Tiene sentido preguntarse si compensa leer a un autor de principios del siglo XX en los albores del siglo XXI, 150 años después de que él naciese. Algunos dirán que a Chesterton, en concreto, conviene acercarse por sus dotes proféticas. Adivinó, por ejemplo, el advenimiento de una religión que repudiaría la fecundidad al tiempo que exaltara la lujuria. Y también, ¡qué atinado!, la proximidad de una era en la que habría que «desenvainar la espada para defender que el pasto es verde». Chesterton entrevió en su tiempo la simiente de los males que padecemos en el nuestro. Juzgando el escepticismo de sus coetáneos, predijo el nihilismo de los nuestros. Su obra, como la de los grandes autores, está llamada a interpelar al «hombre eterno».
Con todo, ese don profético no es para mí lo más relevante. A Chesterton conviene leerle atentamente porque nos puede ayudar a sortear una tentación cada vez más seductora: la de entregarnos, abrumados por la decrepitud de un mundo en ruinas, a la pesadumbre y al desánimo. Aunque denunció implacablemente las inhumanidades de su tiempo, él nunca dejó de celebrar la existencia. En un poema de juventud, se preguntaba «qué encarnaciones o purgatorio prenatal debía de haber vivido para ganar la recompensa de contemplar un diente de león». Mucho más adelante, ya al final de su vida, decía que «lo más maravilloso de la niñez es que todo en ella resulta una maravilla». La alegría chestertoniana nos enseña que la vida merece la pena en el sentido estricto de la expresión: que la sombra, por muy densa que ella sea, no eclipsa la luz primera de la existencia; que ser, aunque sea ser en una época dramática, amerita risas, brindis y cánticos.

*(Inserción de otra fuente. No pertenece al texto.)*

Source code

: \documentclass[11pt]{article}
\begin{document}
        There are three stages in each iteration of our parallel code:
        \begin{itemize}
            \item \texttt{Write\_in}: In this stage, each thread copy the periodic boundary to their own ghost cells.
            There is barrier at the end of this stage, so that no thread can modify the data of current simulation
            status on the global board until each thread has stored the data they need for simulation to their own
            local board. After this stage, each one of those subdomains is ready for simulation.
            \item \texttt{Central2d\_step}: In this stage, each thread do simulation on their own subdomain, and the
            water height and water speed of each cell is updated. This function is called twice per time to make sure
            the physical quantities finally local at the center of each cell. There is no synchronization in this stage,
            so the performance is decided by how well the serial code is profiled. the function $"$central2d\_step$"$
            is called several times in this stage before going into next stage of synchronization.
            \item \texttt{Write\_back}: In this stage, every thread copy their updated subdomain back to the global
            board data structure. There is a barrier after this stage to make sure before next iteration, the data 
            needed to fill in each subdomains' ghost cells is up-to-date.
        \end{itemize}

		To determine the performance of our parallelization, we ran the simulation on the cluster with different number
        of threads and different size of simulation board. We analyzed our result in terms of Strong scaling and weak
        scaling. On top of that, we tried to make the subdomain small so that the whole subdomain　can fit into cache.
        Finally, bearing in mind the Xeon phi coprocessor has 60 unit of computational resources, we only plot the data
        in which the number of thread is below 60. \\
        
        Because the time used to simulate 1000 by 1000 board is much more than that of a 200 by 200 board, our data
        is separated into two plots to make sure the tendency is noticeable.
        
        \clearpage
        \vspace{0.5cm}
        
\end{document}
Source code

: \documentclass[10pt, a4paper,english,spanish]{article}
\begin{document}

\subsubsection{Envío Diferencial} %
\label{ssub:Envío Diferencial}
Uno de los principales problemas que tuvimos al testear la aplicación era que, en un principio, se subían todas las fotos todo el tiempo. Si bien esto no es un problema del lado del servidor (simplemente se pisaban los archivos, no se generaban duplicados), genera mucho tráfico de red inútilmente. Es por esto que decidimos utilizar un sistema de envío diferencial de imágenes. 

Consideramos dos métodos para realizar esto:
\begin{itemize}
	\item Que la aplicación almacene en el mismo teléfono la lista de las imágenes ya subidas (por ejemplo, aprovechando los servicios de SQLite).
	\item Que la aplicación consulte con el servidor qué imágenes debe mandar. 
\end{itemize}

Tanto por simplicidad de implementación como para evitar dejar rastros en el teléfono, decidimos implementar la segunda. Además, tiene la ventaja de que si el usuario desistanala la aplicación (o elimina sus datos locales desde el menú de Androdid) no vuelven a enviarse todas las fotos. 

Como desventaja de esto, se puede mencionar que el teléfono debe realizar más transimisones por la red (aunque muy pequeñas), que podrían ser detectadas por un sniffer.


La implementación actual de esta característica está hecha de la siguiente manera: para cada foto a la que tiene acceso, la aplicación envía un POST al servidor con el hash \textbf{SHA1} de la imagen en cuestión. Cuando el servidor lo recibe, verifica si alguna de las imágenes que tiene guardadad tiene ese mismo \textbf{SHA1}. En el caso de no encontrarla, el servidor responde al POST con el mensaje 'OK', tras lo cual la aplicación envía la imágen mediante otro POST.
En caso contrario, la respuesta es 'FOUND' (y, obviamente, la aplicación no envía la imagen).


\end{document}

Puede que allí afuera —lo repiten machaconamente las televisiones— se perpetren atrocidades. Puede que los países declaren guerras injustas y amenacen con escaladas nucleares, que los hospitales hayan degenerado en morideros y los vientres de las mujeres en patíbulos. Puede que haya ocurrido todo esto y que nosotros hayamos de elevar la voz para denunciarlo. Pero también es nuestro cometido recordar, con el maestro, que incluso en las faldas de un volcán en erupción quedan motivos para celebrar la vida; que, incluso en el trágico instante en que la lava empieza a devorarnos, hay incontables razones, tantas como pelos en nuestra cabeza, para dar las gracias al cielo.